• [Provided entries]:
[Start of Attachment]

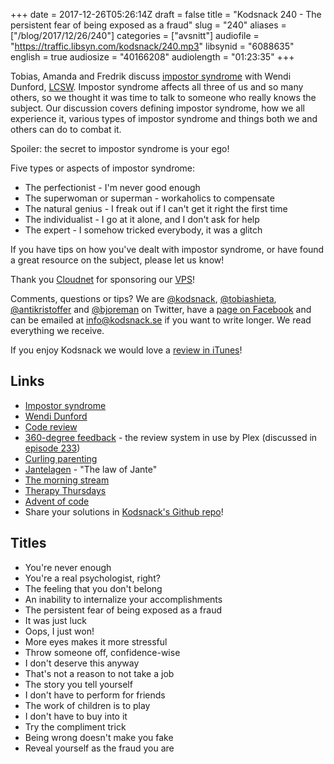 +++
date = 2017-12-26T05:26:14Z
draft = false
title = "Kodsnack 240 - The persistent fear of being exposed as a fraud"
slug = "240"
aliases = ["/blog/2017/12/26/240"]
categories = ["avsnitt"]
audiofile = "https://traffic.libsyn.com/kodsnack/240.mp3"
libsynid = "6088635"
english = true
audiosize = "40166208"
audiolength = "01:23:35"
+++

Tobias, Amanda and Fredrik discuss [impostor syndrome](https://en.wikipedia.org/wiki/Impostor_syndrome) with Wendi Dunford, [LCSW](https://www.humanservicesedu.org/lcswvspsychologist.html#context/api/listings/prefilter). Impostor syndrome affects all three of us and so many others, so we thought it was time to talk to someone who really knows the subject. Our discussion covers defining impostor syndrome, how we all experience it, various types of impostor syndrome and things both we and others can do to combat it.

Spoiler: the secret to impostor syndrome is your ego!

Five types or aspects of impostor syndrome:

* The perfectionist - I'm never good enough
* The superwoman or superman - workaholics to compensate
* The natural genius - I freak out if I can't get it right the first time
* The individualist - I go at it alone, and I don't ask for help
* The expert - I somehow tricked everybody, it was a glitch

If you have tips on how you've dealt with impostor syndrome, or have found a great resource on the subject, please let us know!

Thank you [Cloudnet](http://www.cloudnet.se) for sponsoring our [VPS](http://en.wikipedia.org/wiki/Virtual_private_server)!

Comments, questions or tips? We are [@kodsnack](https://www.twitter.com/kodsnack), [@tobiashieta](https://www.twitter.com/tobiashieta), [@antikristoffer](https://www.twitter.com/antikristoffer) and [@bjoreman](https://www.twitter.com/bjoreman) on Twitter, have a [page on Facebook](https://www.facebook.com/kodsnack) and can be emailed at [info@kodsnack.se](mailto:info@kodsnack.se) if you want to write longer. We read everything we receive.

If you enjoy Kodsnack we would love a [review in iTunes](http://itunes.apple.com/se/podcast/kodsnack/id561631498?l=en)!

## Links ##
* [Impostor syndrome](https://en.wikipedia.org/wiki/Impostor_syndrome)
* [Wendi Dunford](https://twitter.com/therapythursdys)
* [Code review](https://en.wikipedia.org/wiki/Code_review)
* [360-degree feedback](https://en.wikipedia.org/wiki/360-degree_feedback) - the review system in use by Plex (discussed in [episode 233](https://kodsnack.se/233/))
* [Curling parenting](https://en.wikipedia.org/wiki/Helicopter_parent)
* [Jantelagen](https://en.wikipedia.org/wiki/Law_of_Jante) - "The law of Jante"
* [The morning stream](http://frogpants.com/tms)
* [Therapy Thursdays](https://therapythursdays.com/)
* [Advent of code](http://adventofcode.com/)
* Share your solutions in [Kodsnack's Github repo](https://github.com/kodsnack/advent_of_code_2017/)!

## Titles ##
* You're never enough
* You're a real psychologist, right?
* The feeling that you don't belong
* An inability to internalize your accomplishments
* The persistent fear of being exposed as a fraud
* It was just luck
* Oops, I just won!
* More eyes makes it more stressful
* Throw someone off, confidence-wise
* I don't deserve this anyway
* That's not a reason to not take a job
* The story you tell yourself
* I don't have to perform for friends
* The work of children is to play
* I don't have to buy into it
* Try the compliment trick
* Being wrong doesn't make you fake
* Reveal yourself as the fraud you are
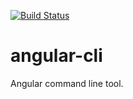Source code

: [![Build Status](https://travis-ci.org/communityjs-tn/angular-cli.svg?branch=develop)](https://travis-ci.org/communityjs-tn/angular-cli)

angular-cli
===========

Angular command line tool.
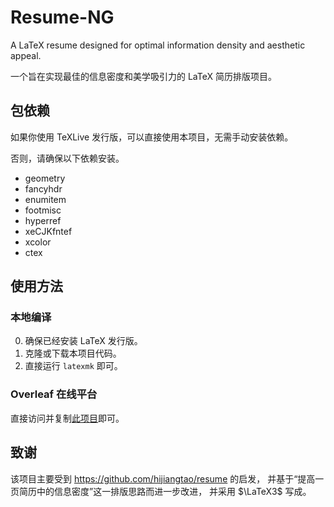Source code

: # Resume-NG

A LaTeX resume designed for optimal information density and aesthetic appeal.

一个旨在实现最佳的信息密度和美学吸引力的 LaTeX 简历排版项目。

## 包依赖

如果你使用 TeXLive 发行版，可以直接使用本项目，无需手动安装依赖。

否则，请确保以下依赖安装。

- geometry
- fancyhdr
- enumitem
- footmisc
- hyperref
- xeCJKfntef
- xcolor
- ctex

## 使用方法

### 本地编译

0. 确保已经安装 LaTeX 发行版。
1. 克隆或下载本项目代码。
2. 直接运行 `latexmk` 即可。

### Overleaf 在线平台

直接访问并复制[此项目][overleaf]即可。

## 致谢

该项目主要受到 https://github.com/hijiangtao/resume 的启发，
并基于“提高一页简历中的信息密度”这一排版思路而进一步改进，
并采用 $\LaTeX3$ 写成。


[overleaf]: https://www.overleaf.com/read/ygxtzycvwyqm
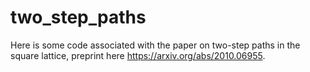 # two_step_paths
Here is some code associated with the paper on two-step paths in the square lattice, preprint here https://arxiv.org/abs/2010.06955.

[End of Attachment]

Nothing but the lines from the one with "- xeCJKfntef" up to and including the one with "# two_step_paths" should be printed, exactly as they read above. Please keep the pictures out.

- xeCJKfntef
- xcolor
- ctex

## 使用方法

### 本地编译

0. 确保已经安装 LaTeX 发行版。
1. 克隆或下载本项目代码。
2. 直接运行 `latexmk` 即可。

### Overleaf 在线平台

直接访问并复制[此项目][overleaf]即可。

## 致谢

该项目主要受到 https://github.com/hijiangtao/resume 的启发，
并基于“提高一页简历中的信息密度”这一排版思路而进一步改进，
并采用 $\LaTeX3$ 写成。


[overleaf]: https://www.overleaf.com/read/ygxtzycvwyqm
 # two_step_paths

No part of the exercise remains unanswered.